We are all comprised of moments. These moments, however, are incomprehensible. They flee and scatter into the endless waste of loss, like shadows in the moonlight. Our fractal strings of being are endlessly similar and endlessly different. The desert of our existence blooms with the lost symphony of ourselves, and we move through our lives, prisoners in our own land, strangers and exiles as we frantically search for ourselves and for others on the endless river of time and memory.
“Where were you when I laid the foundations of the earth?” This short question from Job 38:4 marks the beginning of Terrance Malick’s controversial 138-minute film, “The Tree of Life,” which opened in the United States in limited release on May 27. The film won the Palme d’Or at Cannes and concerns itself with the idea of exile, distance and incomprehension expressed in the passage from the book of Job.
Stripped down to its bare essentials, “The Tree of Life” is a coming-of-age story. Jack O’Brien, played by Sean Penn, and as a child by Hunter McCracken, is the oldest of three children. The father, played by Brad Pitt in one of the strongest performances of his career, represents the way of nature. The mother, played admirably by Jessica Chastain, represents the way of grace.
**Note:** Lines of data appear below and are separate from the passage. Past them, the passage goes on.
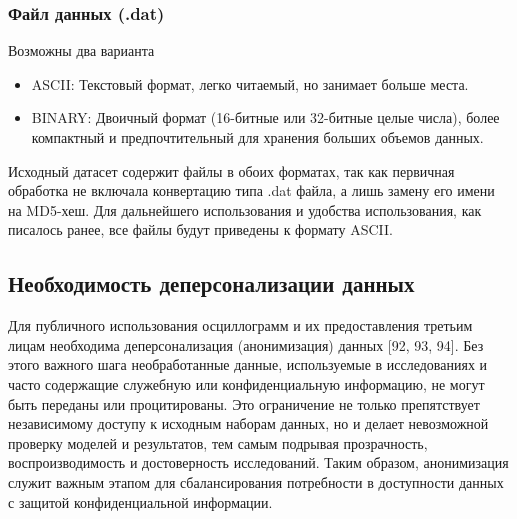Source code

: 
\subsubsection{Файл данных (.dat)}\label{sec:ch3_dat_file}

Возможны два варианта

\begin{itemize}[itemsep=2pt,topsep=2pt]
  \item ASCII: Текстовый формат, легко читаемый, но занимает больше места.
  \item BINARY: Двоичный формат (16-битные или 32-битные целые числа), более компактный и предпочтительный для хранения больших объемов данных.
\end{itemize}

Исходный датасет содержит файлы в обоих форматах, так как первичная обработка не включала конвертацию типа .dat файла, а лишь замену его имени на MD5-хеш. Для дальнейшего использования и удобства использования, как писалось ранее, все файлы будут приведены к формату ASCII.\par\vspace{0.2cm}

\subsection{Необходимость деперсонализации данных}\label{sec:ch3_depersonalization_necessity}

Для публичного использования осциллограмм и их предоставления третьим лицам необходима деперсонализация (анонимизация) данных [92, 93, 94]. Без этого важного шага необработанные данные, используемые в исследованиях и часто содержащие служебную или конфиденциальную информацию, не могут быть переданы или процитированы. Это ограничение не только препятствует независимому доступу к исходным наборам данных, но и делает невозможной проверку моделей и результатов, тем самым подрывая прозрачность, воспроизводимость и достоверность исследований. Таким образом, анонимизация служит важным этапом для сбалансирования потребности в доступности данных с защитой конфиденциальной информации.\par\vspace{0.2cm}

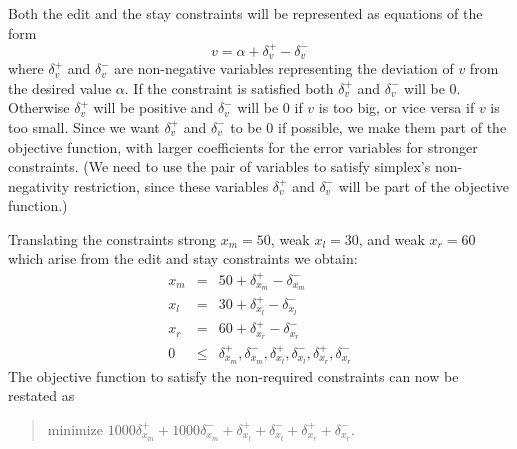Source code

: \documentclass{article}
\newcommand{\strength}{\sf}
\begin{document}
Both the edit and the stay constraints will be represented as equations of
the form  
$$v = \alpha + \delta_v^{+} - \delta_v^{-}$$
where $\delta_v^{+}$ and $\delta_v^{-}$ are non-negative variables
representing the
deviation of $v$ from the desired value $\alpha$.  If the constraint is
satisfied both $\delta_v^{+}$ and $\delta_v^{-}$ will be 0.  
Otherwise $\delta_v^{+}$ will be
positive and $\delta_v^{-}$ will be 0 if $v$ is too big, 
or vice versa if $v$ is
too small.  
Since we want $\delta_v^{+}$ and $\delta_v^{-}$ to be 0 if
possible, we make them part of the objective function, with larger
coefficients for the error variables for stronger constraints.
(We need to use the pair of variables to satisfy simplex's
non-negativity restriction, since these variables  $\delta_v^{+}$ and
$\delta_v^{-}$ will be part of the objective function.)  

Translating the constraints
{\strength strong} $x_m = 50$, 
{\strength weak} $x_l = 30$,
and {\strength weak} $x_r = 60$
which arise from the 
edit and stay constraints we obtain:
$$\begin{array}{rcl}
x_m & = &50 + \delta_{x_m}^+ -  \delta_{x_m}^- \\
x_l & = &30 + \delta_{x_l}^+ -  \delta_{x_l}^- \\
x_r &= &60 + \delta_{x_r}^+ -  \delta_{x_r}^- \\
0 &\leq& \delta_{x_m}^+, \delta_{x_m}^-, \delta_{x_l}^+, \delta_{x_l}^-, 
        \delta_{x_r}^+, \delta_{x_r}^-
\end{array}$$
The objective function to satisfy the
non-required constraints 
can now be restated as

\begin{quote}\vspace*{-1ex}
minimize $1000 \delta_{x_m}^+ + 1000  \delta_{x_m}^- + \delta_{x_l}^+ +  
        \delta_{x_l}^- + \delta_{x_r}^+ +  \delta_{x_r}^-$.
\end{quote}\vspace{-0.9ex}
\end{document}
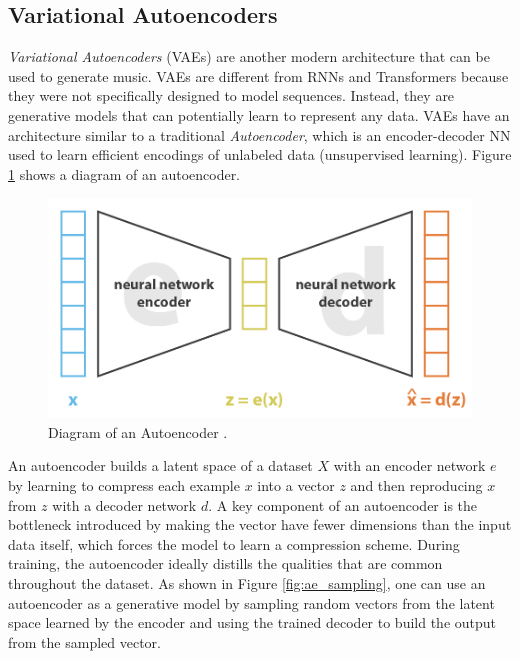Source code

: 
\subsection{Variational Autoencoders}

\textit{Variational Autoencoders} (VAEs) \cite{kingma2013auto} are another modern architecture that can be used to generate music. VAEs are different from RNNs and Transformers because they were not specifically designed to model sequences. Instead, they are generative models that can potentially learn to represent any data. VAEs have an architecture similar to a traditional \textit{Autoencoder}, which is an encoder-decoder NN used to learn efficient encodings of unlabeled data (unsupervised learning). Figure \ref{fig:ae} shows a diagram of an autoencoder.

\begin{figure}[!h]
 \centering
 \includegraphics[width=0.8\columnwidth]{imgs/background/autoencoder.png}
 \caption{Diagram of an Autoencoder \cite{rocca2019understanding}.}
 \label{fig:ae}
\end{figure}

An autoencoder builds a latent space of a dataset $X$ with an encoder network $e$ by learning to compress each example $x$ into a vector $z$ and then reproducing $x$ from $z$ with a decoder network $d$. A key component of an autoencoder is the bottleneck introduced by making the vector have fewer dimensions than the input data itself, which forces the model to learn a compression scheme. During training, the autoencoder ideally distills the qualities that are common throughout the dataset. As shown in Figure \ref{fig:ae_sampling}, one can use an autoencoder as a generative model by sampling random vectors from the latent space learned by the encoder and using the trained decoder to build the output from the sampled vector.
The plot sets off in medias res when Mrs. O’Brien gets a telegram stating that Jack’s younger brother R.L. is dead, presumably killed in Vietnam. The rest of the film emanates from this situation as Mr. and Mrs. O’Brien deal with their grief, and Jack, working as an architect at some unspecified time in the future, struggles with all the events of his life.
“How did you come to me? In what shape, what disguise?” whispers Mr. O’Brien toward the beginning of the film. “How did I lose you? Wandered, forgot you?” echoes Sean Penn’s Jack soon after.
The film flashes back to Jack’s childhood — suburban Middle America in the 1950s. The scenes come as flashes and snippets. Onscreen dialogue is sparse. Malick prefers voiceover, and through much of the film we can see the characters speak but cannot hear them. Instead their speech is drowned out by music. Long stretches of classical music by Gustav Mahler, Arsenije Jovanovich, Hector Berlioz, Gyorgy Ligeti, Gustav Holst, Mozart, Brahms, Smetana and others punctuate the overwhelming lack of human voices and the long stretches of silence.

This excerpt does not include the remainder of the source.